Change required education, patience, and repetition.
I began learning about brain development and nervous system regulation, not because I was trying to fix myself, but because I wanted to understand why anger felt so automatic. I learned how early experiences shape emotional responses, how stress narrows our capacity for choice, and how regulation is something the body learns through experience, not willpower.
At the same time, I was navigating single parenting with young children, which added layers of exhaustion, responsibility, and emotional demand. Parenting did not cause my anger, but it certainly revealed it. Children have a way of touching the most tender and unhealed places in us, especially when we are already stretched thin.
What became clear to me was this: I could not teach my children emotional regulation if I had never been taught how to practice it myself.
Understanding What Anger Was Doing
As my understanding deepened, I began to see anger less as a flaw and more as information. Anger was not the problem; it was the signal. It told me when I was overwhelmed, when my boundaries were crossed, when I was scared, or when I felt powerless.
When I stopped trying to suppress anger and instead became curious about it, something shifted. Beneath the anger, there was often anxiety. Beneath that, there was grief. And beneath that, there was a younger version of myself who had learned to stay alert in order to stay safe.
Anger was accessible because it had been practiced. It had been reinforced. It had been normalized.
Learning other ways of responding required unlearning, and that takes time.
A Whole-Body Process
This journey was not purely psychological. As I moved away from rigid belief systems and stepped out of the Christian faith tradition I was raised in, I found myself exploring other ways of understanding the body, health, and healing. Nutrition, herbal knowledge, nervous system regulation, and whole-body care all played a role in softening my internal landscape.
I began to understand that emotional patterns do not live only in the mind. They live in the body. They are influenced by sleep, nourishment, stress, sensory input, and environment. Addressing anger meant addressing the conditions that kept my nervous system in a constant state of readiness.
Over time, my anxiety became more visible too. As anger softened, anxiety emerged as the quieter, underlying experience it had always been. This was not a setback. It was clarity. I was finally able to meet my internal world with more honesty and less judgment.
Where I Am Now
Anger still shows up sometimes. It always will. But it no longer runs the room.
I respond differently now, not because I am calmer by nature, but because my nervous system has learned other options.
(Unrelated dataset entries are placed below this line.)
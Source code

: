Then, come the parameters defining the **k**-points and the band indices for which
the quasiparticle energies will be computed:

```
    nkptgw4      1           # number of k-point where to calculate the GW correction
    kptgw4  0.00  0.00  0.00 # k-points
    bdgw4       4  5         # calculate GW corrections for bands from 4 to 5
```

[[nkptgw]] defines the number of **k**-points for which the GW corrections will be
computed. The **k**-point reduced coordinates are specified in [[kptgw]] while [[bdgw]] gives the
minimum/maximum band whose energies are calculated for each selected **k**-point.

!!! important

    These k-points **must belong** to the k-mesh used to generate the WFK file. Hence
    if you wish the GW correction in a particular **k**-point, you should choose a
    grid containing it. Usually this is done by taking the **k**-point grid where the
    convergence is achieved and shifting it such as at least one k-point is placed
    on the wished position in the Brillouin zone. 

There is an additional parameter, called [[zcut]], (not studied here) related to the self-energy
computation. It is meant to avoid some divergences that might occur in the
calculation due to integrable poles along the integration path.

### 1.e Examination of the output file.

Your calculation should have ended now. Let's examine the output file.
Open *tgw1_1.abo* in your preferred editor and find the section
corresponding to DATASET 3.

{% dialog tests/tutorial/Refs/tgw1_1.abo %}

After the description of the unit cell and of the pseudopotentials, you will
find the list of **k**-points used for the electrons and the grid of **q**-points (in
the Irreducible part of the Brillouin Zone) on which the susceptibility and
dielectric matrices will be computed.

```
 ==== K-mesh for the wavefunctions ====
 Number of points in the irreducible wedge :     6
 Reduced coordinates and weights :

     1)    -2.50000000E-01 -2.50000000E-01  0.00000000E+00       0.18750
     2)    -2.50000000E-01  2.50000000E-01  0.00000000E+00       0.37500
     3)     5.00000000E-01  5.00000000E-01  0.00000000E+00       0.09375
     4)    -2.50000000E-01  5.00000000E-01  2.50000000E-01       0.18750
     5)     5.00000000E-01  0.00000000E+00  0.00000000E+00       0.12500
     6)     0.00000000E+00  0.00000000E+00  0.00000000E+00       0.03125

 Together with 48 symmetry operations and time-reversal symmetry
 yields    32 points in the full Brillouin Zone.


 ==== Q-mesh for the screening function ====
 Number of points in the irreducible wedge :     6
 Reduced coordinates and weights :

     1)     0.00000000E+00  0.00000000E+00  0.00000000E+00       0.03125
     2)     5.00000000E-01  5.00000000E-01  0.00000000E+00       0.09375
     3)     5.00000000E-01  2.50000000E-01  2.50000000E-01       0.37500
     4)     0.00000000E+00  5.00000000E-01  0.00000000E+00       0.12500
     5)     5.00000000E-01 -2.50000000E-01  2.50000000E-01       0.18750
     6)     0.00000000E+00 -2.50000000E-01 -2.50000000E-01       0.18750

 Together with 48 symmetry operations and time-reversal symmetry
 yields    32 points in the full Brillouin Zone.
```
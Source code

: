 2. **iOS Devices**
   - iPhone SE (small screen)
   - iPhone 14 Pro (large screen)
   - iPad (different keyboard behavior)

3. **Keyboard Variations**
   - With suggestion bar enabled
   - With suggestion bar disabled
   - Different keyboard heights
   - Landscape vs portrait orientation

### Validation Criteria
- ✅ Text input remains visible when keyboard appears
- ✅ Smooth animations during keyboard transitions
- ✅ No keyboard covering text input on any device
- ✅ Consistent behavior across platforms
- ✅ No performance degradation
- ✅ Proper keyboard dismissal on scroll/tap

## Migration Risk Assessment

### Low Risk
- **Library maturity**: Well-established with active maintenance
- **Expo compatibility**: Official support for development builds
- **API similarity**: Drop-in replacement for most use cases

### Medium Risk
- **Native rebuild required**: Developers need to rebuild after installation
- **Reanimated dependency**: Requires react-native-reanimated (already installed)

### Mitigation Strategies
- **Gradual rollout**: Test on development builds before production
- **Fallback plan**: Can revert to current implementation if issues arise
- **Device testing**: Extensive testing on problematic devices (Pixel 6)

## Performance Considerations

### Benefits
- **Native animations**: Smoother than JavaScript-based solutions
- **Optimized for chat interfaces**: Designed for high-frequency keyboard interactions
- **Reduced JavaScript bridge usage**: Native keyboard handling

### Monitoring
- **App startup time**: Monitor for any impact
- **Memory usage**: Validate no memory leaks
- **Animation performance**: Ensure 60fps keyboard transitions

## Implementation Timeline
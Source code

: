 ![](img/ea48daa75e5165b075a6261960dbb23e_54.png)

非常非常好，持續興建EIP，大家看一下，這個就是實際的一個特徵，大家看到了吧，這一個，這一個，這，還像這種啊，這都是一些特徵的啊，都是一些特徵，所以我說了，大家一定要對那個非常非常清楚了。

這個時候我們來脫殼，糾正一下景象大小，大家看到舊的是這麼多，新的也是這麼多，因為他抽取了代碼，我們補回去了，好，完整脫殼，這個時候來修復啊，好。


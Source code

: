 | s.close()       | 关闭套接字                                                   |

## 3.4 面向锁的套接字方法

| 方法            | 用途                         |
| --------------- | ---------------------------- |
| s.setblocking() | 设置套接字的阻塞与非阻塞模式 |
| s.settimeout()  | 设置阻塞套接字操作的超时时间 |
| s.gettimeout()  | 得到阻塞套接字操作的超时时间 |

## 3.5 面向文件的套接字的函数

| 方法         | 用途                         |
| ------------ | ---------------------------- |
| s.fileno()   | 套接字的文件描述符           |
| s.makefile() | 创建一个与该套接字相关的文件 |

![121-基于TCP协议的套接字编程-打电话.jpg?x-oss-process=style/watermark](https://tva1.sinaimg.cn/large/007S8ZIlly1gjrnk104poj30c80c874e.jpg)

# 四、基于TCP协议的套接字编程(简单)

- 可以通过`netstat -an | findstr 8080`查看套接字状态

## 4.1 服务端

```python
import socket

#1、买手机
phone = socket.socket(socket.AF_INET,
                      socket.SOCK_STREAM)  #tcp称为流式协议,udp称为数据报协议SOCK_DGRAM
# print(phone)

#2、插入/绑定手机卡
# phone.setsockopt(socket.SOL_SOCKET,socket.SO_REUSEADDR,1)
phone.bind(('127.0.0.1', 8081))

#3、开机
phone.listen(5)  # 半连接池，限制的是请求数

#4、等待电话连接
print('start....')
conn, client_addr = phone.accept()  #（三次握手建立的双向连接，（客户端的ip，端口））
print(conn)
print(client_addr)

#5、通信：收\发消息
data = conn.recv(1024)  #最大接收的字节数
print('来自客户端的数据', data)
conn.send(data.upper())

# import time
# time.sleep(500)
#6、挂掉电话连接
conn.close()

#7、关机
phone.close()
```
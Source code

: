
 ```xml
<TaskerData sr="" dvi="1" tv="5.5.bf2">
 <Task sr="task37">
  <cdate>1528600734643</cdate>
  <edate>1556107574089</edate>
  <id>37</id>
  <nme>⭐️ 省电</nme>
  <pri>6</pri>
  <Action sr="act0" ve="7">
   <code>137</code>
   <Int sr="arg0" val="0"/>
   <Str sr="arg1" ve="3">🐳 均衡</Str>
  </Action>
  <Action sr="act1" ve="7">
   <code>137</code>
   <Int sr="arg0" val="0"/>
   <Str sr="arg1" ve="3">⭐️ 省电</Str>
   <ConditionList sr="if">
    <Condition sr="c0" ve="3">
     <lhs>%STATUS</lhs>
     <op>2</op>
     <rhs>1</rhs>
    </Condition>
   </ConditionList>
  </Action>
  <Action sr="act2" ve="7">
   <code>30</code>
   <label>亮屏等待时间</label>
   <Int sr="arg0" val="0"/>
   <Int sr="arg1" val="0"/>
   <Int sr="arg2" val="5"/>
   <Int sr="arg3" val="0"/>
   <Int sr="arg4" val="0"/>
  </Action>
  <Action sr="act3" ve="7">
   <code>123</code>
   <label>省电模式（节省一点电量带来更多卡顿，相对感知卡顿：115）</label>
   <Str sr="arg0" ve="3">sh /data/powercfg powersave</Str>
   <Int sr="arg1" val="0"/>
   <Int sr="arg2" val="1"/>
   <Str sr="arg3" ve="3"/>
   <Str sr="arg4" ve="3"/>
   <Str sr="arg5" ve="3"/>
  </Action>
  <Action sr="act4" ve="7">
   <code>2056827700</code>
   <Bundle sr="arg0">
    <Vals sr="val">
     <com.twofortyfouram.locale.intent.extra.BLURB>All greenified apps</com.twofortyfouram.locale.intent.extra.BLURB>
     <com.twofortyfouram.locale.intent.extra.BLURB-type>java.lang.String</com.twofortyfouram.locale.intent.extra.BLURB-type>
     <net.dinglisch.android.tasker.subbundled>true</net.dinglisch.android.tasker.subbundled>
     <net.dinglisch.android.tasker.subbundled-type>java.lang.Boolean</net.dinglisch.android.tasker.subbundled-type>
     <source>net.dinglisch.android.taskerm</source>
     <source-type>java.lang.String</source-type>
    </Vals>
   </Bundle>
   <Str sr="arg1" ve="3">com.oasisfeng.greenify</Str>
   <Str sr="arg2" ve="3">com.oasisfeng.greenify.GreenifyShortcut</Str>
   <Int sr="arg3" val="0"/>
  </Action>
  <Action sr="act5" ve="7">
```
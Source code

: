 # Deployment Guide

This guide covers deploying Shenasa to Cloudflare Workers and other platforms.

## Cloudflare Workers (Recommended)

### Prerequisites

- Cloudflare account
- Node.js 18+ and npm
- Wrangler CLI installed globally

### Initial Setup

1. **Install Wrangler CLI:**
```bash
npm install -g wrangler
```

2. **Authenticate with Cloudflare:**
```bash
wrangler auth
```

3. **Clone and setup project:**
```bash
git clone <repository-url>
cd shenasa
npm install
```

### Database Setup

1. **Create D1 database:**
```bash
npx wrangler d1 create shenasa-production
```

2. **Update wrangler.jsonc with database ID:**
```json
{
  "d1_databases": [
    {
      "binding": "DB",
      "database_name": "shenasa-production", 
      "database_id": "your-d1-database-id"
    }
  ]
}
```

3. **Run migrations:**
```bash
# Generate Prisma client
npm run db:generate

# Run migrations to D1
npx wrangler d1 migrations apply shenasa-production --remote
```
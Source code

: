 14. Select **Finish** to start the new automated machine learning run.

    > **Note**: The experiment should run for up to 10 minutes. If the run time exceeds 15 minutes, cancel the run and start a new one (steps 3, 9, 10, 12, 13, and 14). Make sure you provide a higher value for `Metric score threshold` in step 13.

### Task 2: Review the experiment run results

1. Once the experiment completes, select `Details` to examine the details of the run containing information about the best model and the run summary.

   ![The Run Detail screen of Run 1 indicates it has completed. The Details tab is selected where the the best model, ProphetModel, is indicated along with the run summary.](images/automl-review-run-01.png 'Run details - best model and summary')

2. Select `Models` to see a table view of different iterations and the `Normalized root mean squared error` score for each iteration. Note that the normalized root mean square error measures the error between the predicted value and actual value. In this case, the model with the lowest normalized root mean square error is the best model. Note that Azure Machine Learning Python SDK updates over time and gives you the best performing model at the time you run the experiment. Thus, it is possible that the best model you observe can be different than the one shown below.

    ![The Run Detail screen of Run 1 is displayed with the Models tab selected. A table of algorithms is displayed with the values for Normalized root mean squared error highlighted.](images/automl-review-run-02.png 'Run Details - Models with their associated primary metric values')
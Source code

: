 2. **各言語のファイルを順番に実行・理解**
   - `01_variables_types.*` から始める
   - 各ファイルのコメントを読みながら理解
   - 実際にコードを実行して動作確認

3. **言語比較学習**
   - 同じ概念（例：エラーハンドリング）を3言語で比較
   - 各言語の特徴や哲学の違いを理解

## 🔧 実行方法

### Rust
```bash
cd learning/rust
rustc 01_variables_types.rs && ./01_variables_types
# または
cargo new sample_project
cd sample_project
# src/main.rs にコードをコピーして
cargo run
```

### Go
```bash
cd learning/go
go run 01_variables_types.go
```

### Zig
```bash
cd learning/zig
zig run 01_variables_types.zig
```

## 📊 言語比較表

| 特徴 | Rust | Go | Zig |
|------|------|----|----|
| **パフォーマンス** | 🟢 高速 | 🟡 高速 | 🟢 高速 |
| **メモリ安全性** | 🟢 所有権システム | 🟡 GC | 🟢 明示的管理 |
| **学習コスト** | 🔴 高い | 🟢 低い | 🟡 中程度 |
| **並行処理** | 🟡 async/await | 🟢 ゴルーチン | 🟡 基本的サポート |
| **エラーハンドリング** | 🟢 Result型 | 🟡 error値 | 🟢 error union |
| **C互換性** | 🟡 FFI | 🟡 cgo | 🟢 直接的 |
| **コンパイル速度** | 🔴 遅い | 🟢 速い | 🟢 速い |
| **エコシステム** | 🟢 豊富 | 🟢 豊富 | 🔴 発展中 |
I have practiced them. I have returned to them again and again. I have chosen regulation, repair, and responsibility over reactivity.
This did not happen quickly. It unfolded over years. It required patience, education, support, and a willingness to be imperfect while learning.
What I know now is this: anger is not a moral failure. It is a learned response. And learned responses can be reshaped with care, consistency, and compassion.
That understanding informs how I parent, how I show up in relationships, and how I work with others. It is not about eliminating anger. It is about creating enough safety inside the body that anger no longer has to do all the work.